This straightforward introduction to audio techniques guides the beginner through principles such as sound waves and basic acoustics and offers practical advice for using recording and reproduction equipment. Previously known as Audio Explained, this latest edition includes new material on: reverberation and its use in recording; principles of digital mixing; digital recording; including MiniDisc and MP3; digital artificial reverberation.
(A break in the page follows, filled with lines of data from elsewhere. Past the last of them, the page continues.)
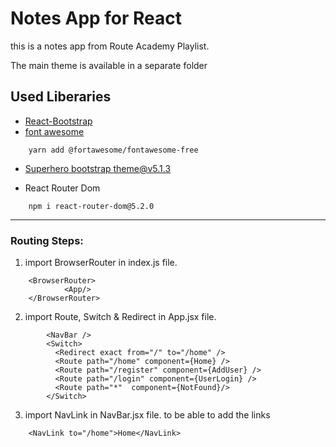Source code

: # Notes App for React

this is a notes app from Route Academy Playlist.

The main theme is available in a separate folder

## Used Liberaries

- [React-Bootstrap](https://react-bootstrap.gi)
- [font awesome](https://fontawesome.com/v5/docs/web/use-with/react)
```
    yarn add @fortawesome/fontawesome-free
```
- [Superhero bootstrap theme@v5.1.3](https://bootswatch.com/superhero/)

- React Router Dom
```
    npm i react-router-dom@5.2.0
```
<hr/>

### Routing Steps:

1. import BrowserRouter in index.js file.
```
    <BrowserRouter>
            <App/>
    </BrowserRouter>
```
2. import Route, Switch & Redirect in App.jsx file.
```
        <NavBar />
        <Switch>
          <Redirect exact from="/" to="/home" />
          <Route path="/home" component={Home} />
          <Route path="/register" component={AddUser} />
          <Route path="/login" component={UserLogin} />
          <Route path="*"  component={NotFound}/>
        </Switch>
```
3. import NavLink in NavBar.jsx file. to be able to add the links
```
    <NavLink to="/home">Home</NavLink>
```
Designed with the student in mind, information is organised according to level of difficulty. An understanding of the basic principles is essential to anyone wishing to make successful recordings and so chapters are split into two parts: the first introducing the basic theories in a non-technical way; the second dealing with the subject in more depth. Key facts are clearly identified in separate boxes and further information for the more advanced reader is indicated in shaded boxes. In addition, questions are provided (with answers supplied at the end of the book) as a teaching and learning aid.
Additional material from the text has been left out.